### Description of the task
For the word "implementation", report how many lines of the records below contain it, and nothing more.
[[ Exercise data, beginning ]]
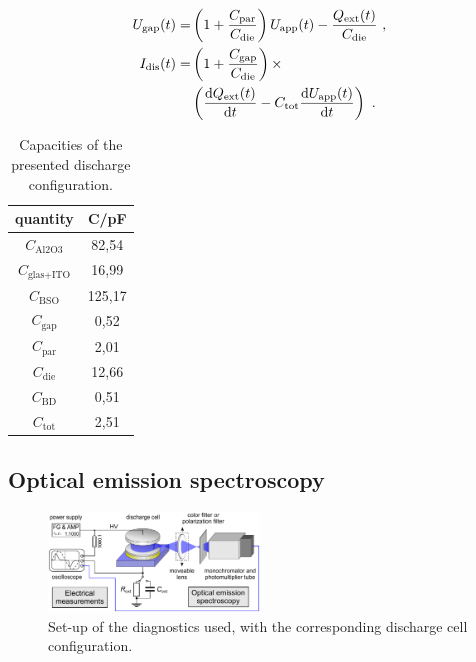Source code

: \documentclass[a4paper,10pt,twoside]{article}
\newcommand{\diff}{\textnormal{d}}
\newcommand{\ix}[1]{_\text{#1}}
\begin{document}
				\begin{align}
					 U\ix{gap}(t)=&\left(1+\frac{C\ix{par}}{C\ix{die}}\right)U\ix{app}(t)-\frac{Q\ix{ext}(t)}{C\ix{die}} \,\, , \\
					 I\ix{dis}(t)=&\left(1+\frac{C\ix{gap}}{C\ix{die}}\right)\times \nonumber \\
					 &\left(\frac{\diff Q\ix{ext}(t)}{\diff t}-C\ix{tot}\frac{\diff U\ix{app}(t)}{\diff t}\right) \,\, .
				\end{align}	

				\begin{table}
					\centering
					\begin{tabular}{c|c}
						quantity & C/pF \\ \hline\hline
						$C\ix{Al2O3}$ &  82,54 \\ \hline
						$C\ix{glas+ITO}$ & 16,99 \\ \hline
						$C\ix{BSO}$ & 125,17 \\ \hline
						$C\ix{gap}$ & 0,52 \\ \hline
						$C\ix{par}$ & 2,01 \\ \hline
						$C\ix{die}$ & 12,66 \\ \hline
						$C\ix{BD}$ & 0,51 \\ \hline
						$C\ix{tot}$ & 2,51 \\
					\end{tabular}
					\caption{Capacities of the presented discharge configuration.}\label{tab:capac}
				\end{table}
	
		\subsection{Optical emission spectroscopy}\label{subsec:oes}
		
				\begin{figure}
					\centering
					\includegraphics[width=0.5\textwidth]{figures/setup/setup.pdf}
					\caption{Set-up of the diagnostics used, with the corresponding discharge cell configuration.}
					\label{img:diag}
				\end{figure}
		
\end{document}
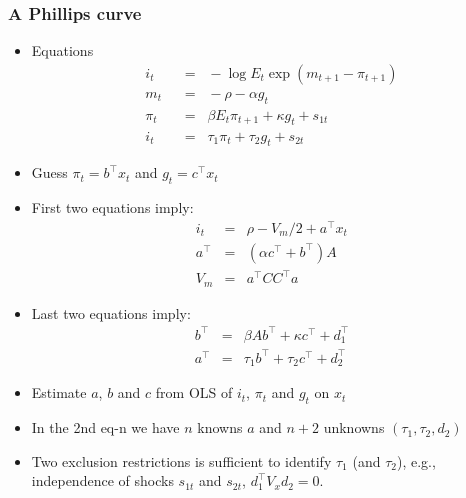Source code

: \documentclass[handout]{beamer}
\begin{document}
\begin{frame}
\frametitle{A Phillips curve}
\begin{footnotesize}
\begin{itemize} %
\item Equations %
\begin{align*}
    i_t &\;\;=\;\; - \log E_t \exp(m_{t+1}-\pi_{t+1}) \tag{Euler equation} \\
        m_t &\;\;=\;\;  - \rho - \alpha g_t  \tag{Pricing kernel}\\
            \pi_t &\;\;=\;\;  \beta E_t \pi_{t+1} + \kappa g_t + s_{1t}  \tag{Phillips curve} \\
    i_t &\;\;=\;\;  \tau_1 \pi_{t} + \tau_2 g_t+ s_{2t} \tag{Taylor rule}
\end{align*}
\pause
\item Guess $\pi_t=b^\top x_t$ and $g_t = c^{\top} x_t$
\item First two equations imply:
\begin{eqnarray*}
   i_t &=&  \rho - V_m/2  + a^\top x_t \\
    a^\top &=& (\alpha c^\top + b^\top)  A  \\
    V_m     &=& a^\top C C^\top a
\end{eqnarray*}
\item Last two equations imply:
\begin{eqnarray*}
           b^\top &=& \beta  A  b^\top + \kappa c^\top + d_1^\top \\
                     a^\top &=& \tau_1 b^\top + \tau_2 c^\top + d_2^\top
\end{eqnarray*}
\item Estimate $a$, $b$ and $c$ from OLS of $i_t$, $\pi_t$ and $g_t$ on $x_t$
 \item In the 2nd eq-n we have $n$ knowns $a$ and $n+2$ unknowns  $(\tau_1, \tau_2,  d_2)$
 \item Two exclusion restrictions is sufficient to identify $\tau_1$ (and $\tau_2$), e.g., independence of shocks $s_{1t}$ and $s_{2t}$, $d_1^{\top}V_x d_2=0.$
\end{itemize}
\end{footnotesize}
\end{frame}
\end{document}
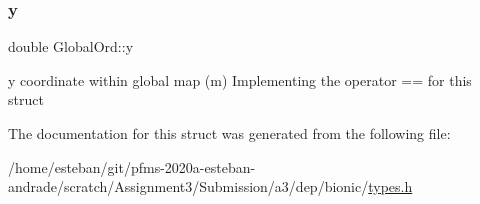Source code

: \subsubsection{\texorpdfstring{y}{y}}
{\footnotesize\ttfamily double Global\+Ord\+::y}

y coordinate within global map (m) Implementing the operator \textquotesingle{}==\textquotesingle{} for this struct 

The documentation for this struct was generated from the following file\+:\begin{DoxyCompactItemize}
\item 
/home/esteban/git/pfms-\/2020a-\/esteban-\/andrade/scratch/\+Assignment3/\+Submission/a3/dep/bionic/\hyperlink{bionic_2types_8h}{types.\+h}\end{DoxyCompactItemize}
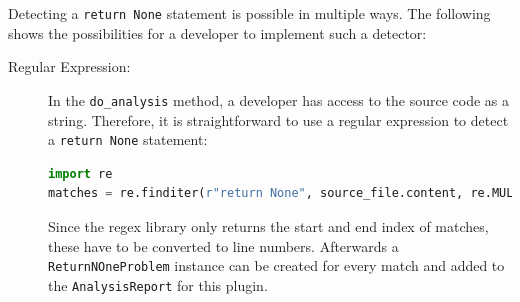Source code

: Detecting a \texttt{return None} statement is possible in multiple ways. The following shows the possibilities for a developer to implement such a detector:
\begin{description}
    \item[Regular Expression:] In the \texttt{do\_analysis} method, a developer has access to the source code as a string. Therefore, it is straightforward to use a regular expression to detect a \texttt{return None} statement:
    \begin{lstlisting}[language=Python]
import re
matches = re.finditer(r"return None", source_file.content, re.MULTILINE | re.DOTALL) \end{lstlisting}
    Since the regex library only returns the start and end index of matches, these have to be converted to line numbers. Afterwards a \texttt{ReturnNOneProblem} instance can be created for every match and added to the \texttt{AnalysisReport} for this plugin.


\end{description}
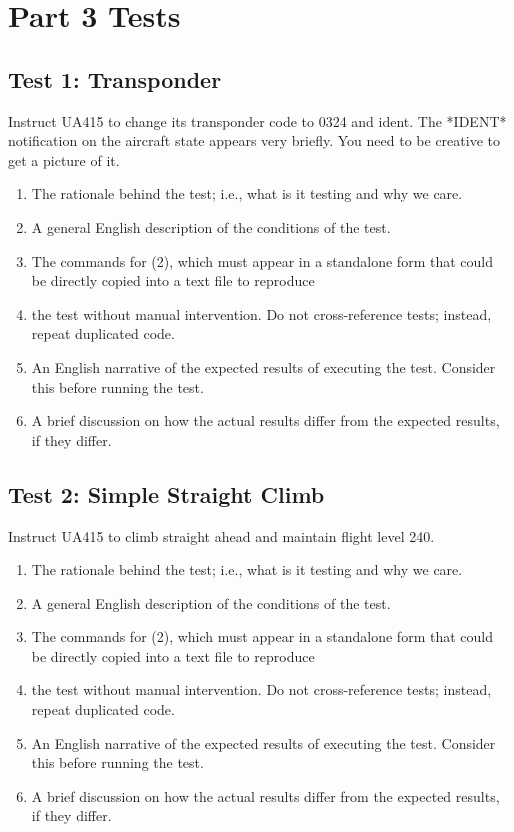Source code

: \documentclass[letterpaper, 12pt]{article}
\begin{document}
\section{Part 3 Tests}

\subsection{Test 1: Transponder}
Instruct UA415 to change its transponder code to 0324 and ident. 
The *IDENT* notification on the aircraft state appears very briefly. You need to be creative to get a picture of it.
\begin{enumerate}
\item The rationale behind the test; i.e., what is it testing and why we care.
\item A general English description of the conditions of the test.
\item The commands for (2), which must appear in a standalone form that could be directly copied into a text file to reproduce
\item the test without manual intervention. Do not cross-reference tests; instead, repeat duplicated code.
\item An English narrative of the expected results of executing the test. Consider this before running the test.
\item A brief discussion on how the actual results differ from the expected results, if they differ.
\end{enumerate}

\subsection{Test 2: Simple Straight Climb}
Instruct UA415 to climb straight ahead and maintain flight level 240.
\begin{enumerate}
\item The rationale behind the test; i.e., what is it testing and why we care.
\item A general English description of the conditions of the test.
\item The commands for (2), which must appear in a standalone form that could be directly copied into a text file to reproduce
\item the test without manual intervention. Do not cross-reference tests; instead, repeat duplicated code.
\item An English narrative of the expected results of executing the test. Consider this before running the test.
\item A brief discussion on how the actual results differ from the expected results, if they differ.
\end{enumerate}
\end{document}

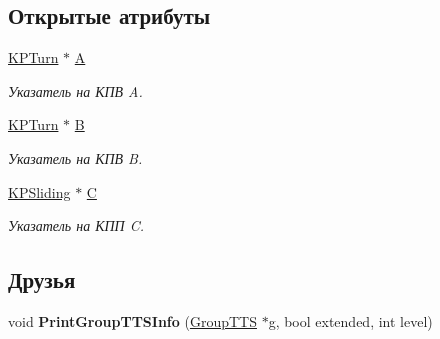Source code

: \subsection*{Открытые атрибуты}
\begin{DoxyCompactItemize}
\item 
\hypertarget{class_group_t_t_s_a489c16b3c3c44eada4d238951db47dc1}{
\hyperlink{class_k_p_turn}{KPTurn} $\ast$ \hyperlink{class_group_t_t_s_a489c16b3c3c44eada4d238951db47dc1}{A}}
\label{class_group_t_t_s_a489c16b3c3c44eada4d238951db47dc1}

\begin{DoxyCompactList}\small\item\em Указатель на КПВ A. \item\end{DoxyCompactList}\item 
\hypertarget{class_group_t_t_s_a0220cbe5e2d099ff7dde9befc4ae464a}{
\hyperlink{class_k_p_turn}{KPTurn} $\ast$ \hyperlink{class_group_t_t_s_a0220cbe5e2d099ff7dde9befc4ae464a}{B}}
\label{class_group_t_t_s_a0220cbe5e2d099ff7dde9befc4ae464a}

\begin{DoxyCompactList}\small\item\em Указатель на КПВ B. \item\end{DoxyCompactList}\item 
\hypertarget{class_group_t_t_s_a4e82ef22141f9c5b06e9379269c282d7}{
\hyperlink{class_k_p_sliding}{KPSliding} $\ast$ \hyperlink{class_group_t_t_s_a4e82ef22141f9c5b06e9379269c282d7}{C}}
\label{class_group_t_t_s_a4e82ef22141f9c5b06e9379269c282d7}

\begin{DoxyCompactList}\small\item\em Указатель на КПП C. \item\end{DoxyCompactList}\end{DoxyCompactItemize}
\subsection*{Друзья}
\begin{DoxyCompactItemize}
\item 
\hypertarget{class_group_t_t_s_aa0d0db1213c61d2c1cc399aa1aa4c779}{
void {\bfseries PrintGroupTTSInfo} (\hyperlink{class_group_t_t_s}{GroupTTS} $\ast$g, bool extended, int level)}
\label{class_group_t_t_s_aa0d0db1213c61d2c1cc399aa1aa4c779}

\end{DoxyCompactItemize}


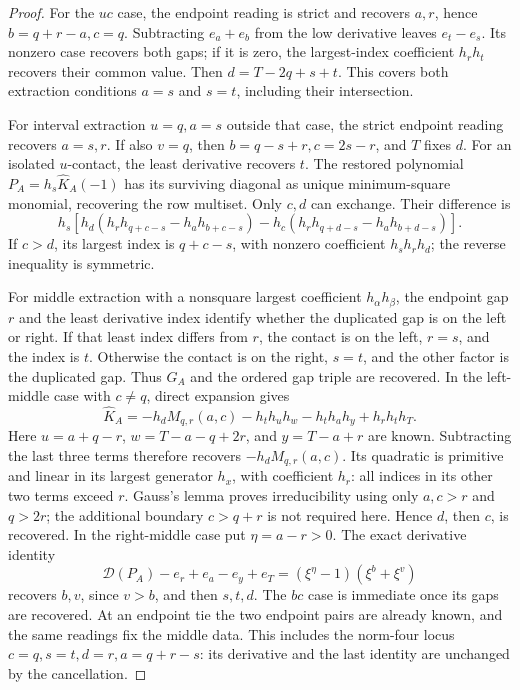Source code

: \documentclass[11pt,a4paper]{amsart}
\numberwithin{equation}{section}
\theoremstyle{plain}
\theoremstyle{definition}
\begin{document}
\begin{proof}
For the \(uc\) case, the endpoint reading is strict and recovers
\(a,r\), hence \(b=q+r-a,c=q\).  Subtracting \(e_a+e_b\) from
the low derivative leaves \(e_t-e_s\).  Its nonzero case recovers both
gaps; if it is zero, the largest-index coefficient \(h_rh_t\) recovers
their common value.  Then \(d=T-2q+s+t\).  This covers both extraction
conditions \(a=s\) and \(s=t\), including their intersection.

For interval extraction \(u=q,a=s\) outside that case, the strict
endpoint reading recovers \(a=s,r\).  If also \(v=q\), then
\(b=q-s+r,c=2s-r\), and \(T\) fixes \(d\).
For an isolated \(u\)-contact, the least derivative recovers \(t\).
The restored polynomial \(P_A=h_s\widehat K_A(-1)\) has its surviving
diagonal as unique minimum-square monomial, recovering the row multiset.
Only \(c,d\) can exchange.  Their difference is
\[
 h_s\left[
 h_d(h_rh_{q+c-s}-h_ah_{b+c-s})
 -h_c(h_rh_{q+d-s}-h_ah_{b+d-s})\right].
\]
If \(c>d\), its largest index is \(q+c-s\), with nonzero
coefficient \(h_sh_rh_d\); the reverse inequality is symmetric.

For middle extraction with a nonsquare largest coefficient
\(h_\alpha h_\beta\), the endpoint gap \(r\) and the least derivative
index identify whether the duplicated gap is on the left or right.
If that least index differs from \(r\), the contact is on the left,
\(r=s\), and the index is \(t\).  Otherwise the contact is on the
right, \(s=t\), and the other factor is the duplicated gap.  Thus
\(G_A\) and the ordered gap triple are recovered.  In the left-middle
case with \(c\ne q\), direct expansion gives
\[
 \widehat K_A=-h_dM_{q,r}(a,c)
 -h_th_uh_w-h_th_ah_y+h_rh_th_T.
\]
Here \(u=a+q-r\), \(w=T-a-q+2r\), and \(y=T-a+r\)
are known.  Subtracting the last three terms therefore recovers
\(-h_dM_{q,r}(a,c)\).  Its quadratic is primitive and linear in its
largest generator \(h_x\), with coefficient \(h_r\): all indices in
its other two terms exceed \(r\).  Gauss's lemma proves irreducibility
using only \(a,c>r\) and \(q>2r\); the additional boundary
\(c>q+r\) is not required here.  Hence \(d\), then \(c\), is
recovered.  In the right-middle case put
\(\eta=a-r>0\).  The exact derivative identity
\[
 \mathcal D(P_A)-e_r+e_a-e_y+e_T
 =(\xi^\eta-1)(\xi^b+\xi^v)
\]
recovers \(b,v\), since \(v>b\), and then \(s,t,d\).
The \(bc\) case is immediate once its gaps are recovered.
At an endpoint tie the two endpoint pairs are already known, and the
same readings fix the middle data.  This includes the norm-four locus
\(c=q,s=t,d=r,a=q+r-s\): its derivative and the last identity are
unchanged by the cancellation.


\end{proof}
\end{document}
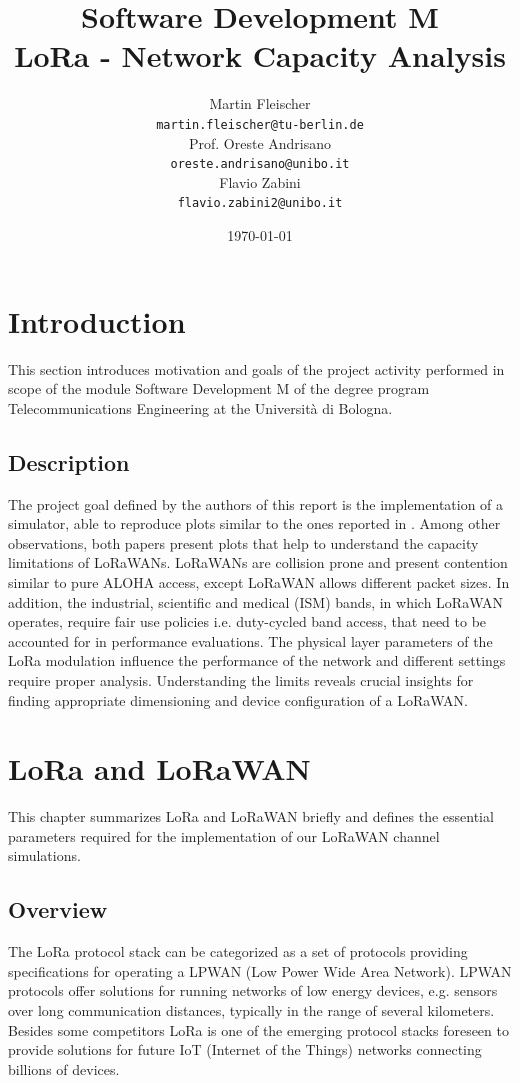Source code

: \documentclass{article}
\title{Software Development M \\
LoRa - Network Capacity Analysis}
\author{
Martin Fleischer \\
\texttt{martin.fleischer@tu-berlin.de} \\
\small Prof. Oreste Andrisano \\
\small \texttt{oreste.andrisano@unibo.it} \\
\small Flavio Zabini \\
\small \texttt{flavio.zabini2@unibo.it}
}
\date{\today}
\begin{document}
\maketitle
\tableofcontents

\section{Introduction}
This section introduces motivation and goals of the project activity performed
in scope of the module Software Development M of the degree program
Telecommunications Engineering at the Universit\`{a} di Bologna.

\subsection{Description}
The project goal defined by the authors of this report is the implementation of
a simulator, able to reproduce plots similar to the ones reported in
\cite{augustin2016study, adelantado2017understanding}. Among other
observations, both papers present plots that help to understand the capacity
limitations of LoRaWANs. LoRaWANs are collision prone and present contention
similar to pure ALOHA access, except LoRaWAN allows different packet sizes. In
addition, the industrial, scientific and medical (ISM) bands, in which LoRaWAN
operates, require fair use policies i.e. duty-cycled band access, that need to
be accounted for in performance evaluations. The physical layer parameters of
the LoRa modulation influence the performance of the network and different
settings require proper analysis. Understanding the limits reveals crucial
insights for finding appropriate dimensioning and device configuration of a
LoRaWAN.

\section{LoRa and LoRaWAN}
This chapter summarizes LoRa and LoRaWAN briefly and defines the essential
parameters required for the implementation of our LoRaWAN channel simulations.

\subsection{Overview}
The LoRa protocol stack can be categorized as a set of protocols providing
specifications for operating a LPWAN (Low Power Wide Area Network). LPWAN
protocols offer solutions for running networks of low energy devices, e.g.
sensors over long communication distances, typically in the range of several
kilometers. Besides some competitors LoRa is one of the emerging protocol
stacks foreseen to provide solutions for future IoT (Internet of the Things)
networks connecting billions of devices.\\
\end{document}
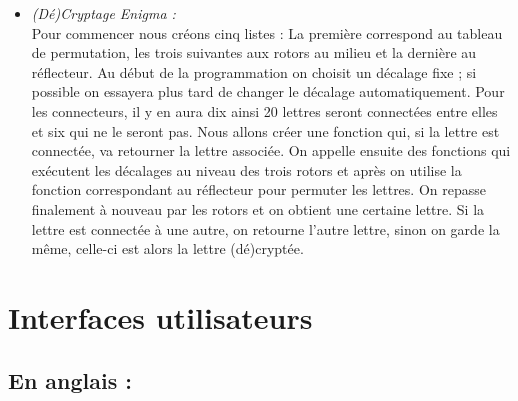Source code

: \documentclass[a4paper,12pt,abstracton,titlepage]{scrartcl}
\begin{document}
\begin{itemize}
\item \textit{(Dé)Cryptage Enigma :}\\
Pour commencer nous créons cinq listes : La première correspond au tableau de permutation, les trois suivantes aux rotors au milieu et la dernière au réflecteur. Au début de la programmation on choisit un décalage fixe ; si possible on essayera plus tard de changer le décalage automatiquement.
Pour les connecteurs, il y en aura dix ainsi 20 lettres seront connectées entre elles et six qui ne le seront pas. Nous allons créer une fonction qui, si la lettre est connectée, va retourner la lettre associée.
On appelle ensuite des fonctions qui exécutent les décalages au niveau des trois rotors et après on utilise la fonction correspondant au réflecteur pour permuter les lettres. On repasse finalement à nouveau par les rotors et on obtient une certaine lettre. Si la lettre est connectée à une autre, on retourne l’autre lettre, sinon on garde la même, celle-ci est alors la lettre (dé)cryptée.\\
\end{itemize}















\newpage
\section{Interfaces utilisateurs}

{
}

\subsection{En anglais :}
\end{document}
[[ Exercise data, end ]]
### Exercise answer
2